Joe Raedle/Getty Images

Three former Minneapolis police officers were found guilty on Thursday of violating George Floyd's civil rights by failing to aid him as a fellow officer knelt on Floyd's neck, ultimately killing him.

A federal jury in St. Paul, Minnesota, found Tou Thao, J. Alexander Kueng and Thomas Lane guilty of depriving Floyd, who was Black, of his right to medical care as officer Derek Chauvin, who is white, pinned a hand-cuffed Floyd beneath his knee for more than nine minutes on a street on May 25, 2020. Thao and Kueng were also found guilty of failing to intervene to stop Chauvin.

Floyd's smartphone-recorded death sparked a wave of protests against police brutality and focused the nation's attention on racial inequality.
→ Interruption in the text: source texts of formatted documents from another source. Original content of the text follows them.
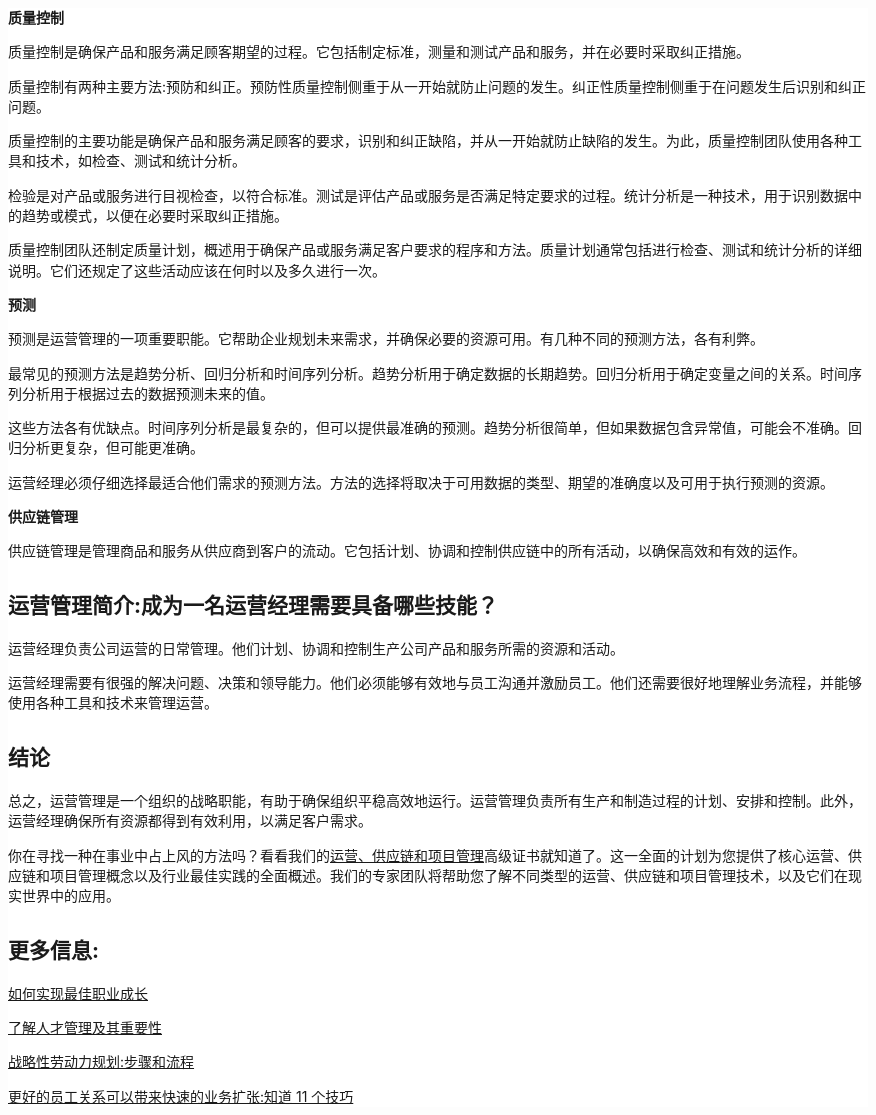 **质量控制**

质量控制是确保产品和服务满足顾客期望的过程。它包括制定标准，测量和测试产品和服务，并在必要时采取纠正措施。

质量控制有两种主要方法:预防和纠正。预防性质量控制侧重于从一开始就防止问题的发生。纠正性质量控制侧重于在问题发生后识别和纠正问题。

质量控制的主要功能是确保产品和服务满足顾客的要求，识别和纠正缺陷，并从一开始就防止缺陷的发生。为此，质量控制团队使用各种工具和技术，如检查、测试和统计分析。

检验是对产品或服务进行目视检查，以符合标准。测试是评估产品或服务是否满足特定要求的过程。统计分析是一种技术，用于识别数据中的趋势或模式，以便在必要时采取纠正措施。

质量控制团队还制定质量计划，概述用于确保产品或服务满足客户要求的程序和方法。质量计划通常包括进行检查、测试和统计分析的详细说明。它们还规定了这些活动应该在何时以及多久进行一次。

**预测**

预测是运营管理的一项重要职能。它帮助企业规划未来需求，并确保必要的资源可用。有几种不同的预测方法，各有利弊。

最常见的预测方法是趋势分析、回归分析和时间序列分析。趋势分析用于确定数据的长期趋势。回归分析用于确定变量之间的关系。时间序列分析用于根据过去的数据预测未来的值。

这些方法各有优缺点。时间序列分析是最复杂的，但可以提供最准确的预测。趋势分析很简单，但如果数据包含异常值，可能会不准确。回归分析更复杂，但可能更准确。

运营经理必须仔细选择最适合他们需求的预测方法。方法的选择将取决于可用数据的类型、期望的准确度以及可用于执行预测的资源。

**供应链管理**

供应链管理是管理商品和服务从供应商到客户的流动。它包括计划、协调和控制供应链中的所有活动，以确保高效和有效的运作。

## 运营管理简介:成为一名运营经理需要具备哪些技能？

运营经理负责公司运营的日常管理。他们计划、协调和控制生产公司产品和服务所需的资源和活动。

运营经理需要有很强的解决问题、决策和领导能力。他们必须能够有效地与员工沟通并激励员工。他们还需要很好地理解业务流程，并能够使用各种工具和技术来管理运营。

## **结论**

总之，运营管理是一个组织的战略职能，有助于确保组织平稳高效地运行。运营管理负责所有生产和制造过程的计划、安排和控制。此外，运营经理确保所有资源都得到有效利用，以满足客户需求。

你在寻找一种在事业中占上风的方法吗？看看我们的[运营、供应链和项目管理](https://www.edureka.co/highered/advanced-program-in-operations-supply-chain-project-management-iitg)高级证书就知道了。这一全面的计划为您提供了核心运营、供应链和项目管理概念以及行业最佳实践的全面概述。我们的专家团队将帮助您了解不同类型的运营、供应链和项目管理技术，以及它们在现实世界中的应用。

## **更多信息:**

[如何实现最佳职业成长](https://www.edureka.co/blog/professional-growth/)

[了解人才管理及其重要性](https://www.edureka.co/blog/talent-management/)

[战略性劳动力规划:步骤和流程](https://www.edureka.co/blog/workforce-planning/)

[更好的员工关系可以带来快速的业务扩张:知道 11 个技巧](https://www.edureka.co/blog/better-employee-relation-can-lead-to/)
Conviction of a federal charge of violating a person's civil rights that results in death is punishable by life in prison or the death penalty, though sentencing guidelines suggest a lesser punishment. The three former officers remain free on bail pending their sentencing hearing, which hasn't been scheduled.

Chauvin was sentenced in 2021 to 22.5 years in prison following his conviction on charges of second-degree unintentional murder, third-degree murder and second-degree manslaughter. He plead guilty in December to violating Floyd's constitutional rights.

The May 2020 killing galvanized a racial justice movement in the US as smartphone video of Floyd's fatal encounter with Chauvin spread across the internet. Darnella Frazier, the teenager who captured the killing, was awarded a special Pulitzer Prize for the video earlier in 2021.

The protests, some organized by Black Lives Matter, drew up to 26 million people globally and prompted business leaders to make unusually strong statements in response to calls for racial justice.